Astronomy lovers have a special treat in store for Halloween. A rare blue moon will be on view across all time zones for the first time since 1944. But, if you're getting your hopes up for seeing the moon actually tinged blue, you'll have to wait for another moment—a blue moon has nothing to do with the color.
There are two types of blue moons. The first refers to the second full moon in a calendar month. The other type is a seasonal blue moon, which is the third of four full moons across a season. Sometimes a blue moon can be both monthly and seasonal, but it's very rare. In fact, it won't happen until 2048.

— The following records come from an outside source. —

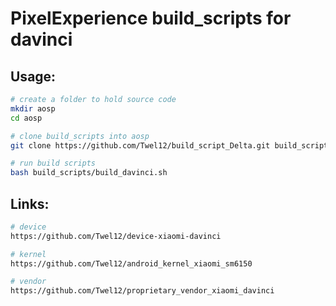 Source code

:# PixelExperience build_scripts for davinci

## Usage:
```bash
# create a folder to hold source code
mkdir aosp
cd aosp

# clone build_scripts into aosp
git clone https://github.com/Twel12/build_script_Delta.git build_scripts

# run build scripts
bash build_scripts/build_davinci.sh
```

## Links:
```bash
# device
https://github.com/Twel12/device-xiaomi-davinci

# kernel
https://github.com/Twel12/android_kernel_xiaomi_sm6150

# vendor
https://github.com/Twel12/proprietary_vendor_xiaomi_davinci
```
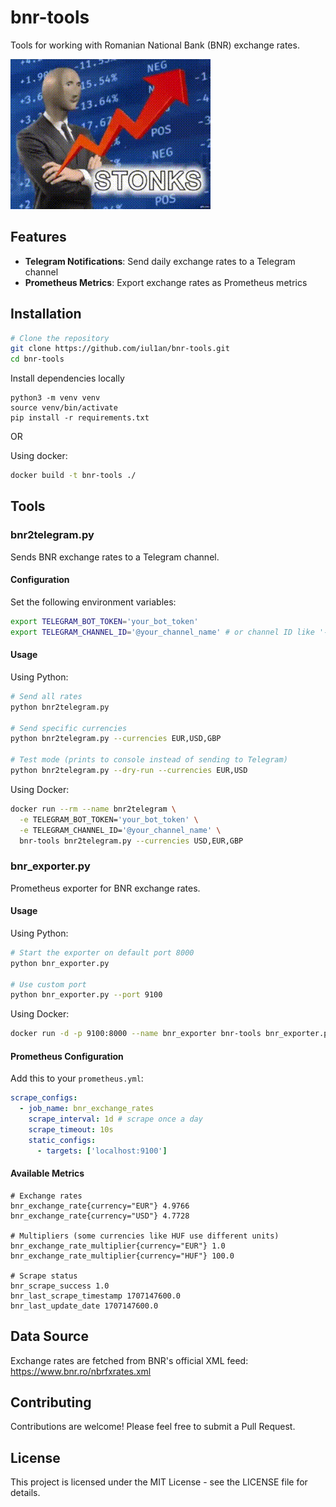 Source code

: # bnr-tools

Tools for working with Romanian National Bank (BNR) exchange rates.

![](stonks.gif)

## Features

- **Telegram Notifications**: Send daily exchange rates to a Telegram channel
- **Prometheus Metrics**: Export exchange rates as Prometheus metrics

## Installation

```bash
# Clone the repository
git clone https://github.com/iul1an/bnr-tools.git
cd bnr-tools
```

Install dependencies locally
```
python3 -m venv venv
source venv/bin/activate
pip install -r requirements.txt
```

OR

Using docker:
```bash
docker build -t bnr-tools ./
```

## Tools

### bnr2telegram.py

Sends BNR exchange rates to a Telegram channel.

#### Configuration

Set the following environment variables:
```bash
export TELEGRAM_BOT_TOKEN='your_bot_token'
export TELEGRAM_CHANNEL_ID='@your_channel_name' # or channel ID like '-1001234567890'
```

#### Usage

Using Python:
```bash
# Send all rates
python bnr2telegram.py

# Send specific currencies
python bnr2telegram.py --currencies EUR,USD,GBP

# Test mode (prints to console instead of sending to Telegram)
python bnr2telegram.py --dry-run --currencies EUR,USD
```

Using Docker:
```bash
docker run --rm --name bnr2telegram \
  -e TELEGRAM_BOT_TOKEN='your_bot_token' \
  -e TELEGRAM_CHANNEL_ID='@your_channel_name' \
  bnr-tools bnr2telegram.py --currencies USD,EUR,GBP
```

### bnr_exporter.py

Prometheus exporter for BNR exchange rates.

#### Usage

Using Python:
```bash
# Start the exporter on default port 8000
python bnr_exporter.py

# Use custom port
python bnr_exporter.py --port 9100
```

Using Docker:
```bash
docker run -d -p 9100:8000 --name bnr_exporter bnr-tools bnr_exporter.py
```

#### Prometheus Configuration

Add this to your `prometheus.yml`:

```yaml
scrape_configs:
  - job_name: bnr_exchange_rates
    scrape_interval: 1d # scrape once a day
    scrape_timeout: 10s
    static_configs:
      - targets: ['localhost:9100']
```

#### Available Metrics

```
# Exchange rates
bnr_exchange_rate{currency="EUR"} 4.9766
bnr_exchange_rate{currency="USD"} 4.7728

# Multipliers (some currencies like HUF use different units)
bnr_exchange_rate_multiplier{currency="EUR"} 1.0
bnr_exchange_rate_multiplier{currency="HUF"} 100.0

# Scrape status
bnr_scrape_success 1.0
bnr_last_scrape_timestamp 1707147600.0
bnr_last_update_date 1707147600.0
```


## Data Source

Exchange rates are fetched from BNR's official XML feed: https://www.bnr.ro/nbrfxrates.xml

## Contributing

Contributions are welcome! Please feel free to submit a Pull Request.

## License

This project is licensed under the MIT License - see the LICENSE file for details.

The blue moon the world will be watching on October 31 is the monthly variety. This second full moon in October comes after the first full moon on October 1. While the last monthly blue moon happened on March 31, 2018, this year's version is even rarer, which is owed to the scope of its visibility. The Halloween blue moon will be on full display no matter where you live on Earth—something that won't happen again for another 19 years!
Though you may end up seeing photos of blue-hued moons online after the event, don't be fooled. These are doctored images that have been turned blue by filters or Photoshop. Blue moons aren't any different in color than a regular full moon. Moons can sometimes be blue, but for a different reason. Certain changes to atmospheric conditions can release particles into the atmosphere that scatter red light, causing the blue appearance. This might happen after a volcanic eruption or a fire.
But even though the blue moon isn't blue, it doesn't mean that it's not worth looking out for. And as you gaze up at the sky, you can marvel at the fact that anywhere on Earth, people are seeing the same blue moon.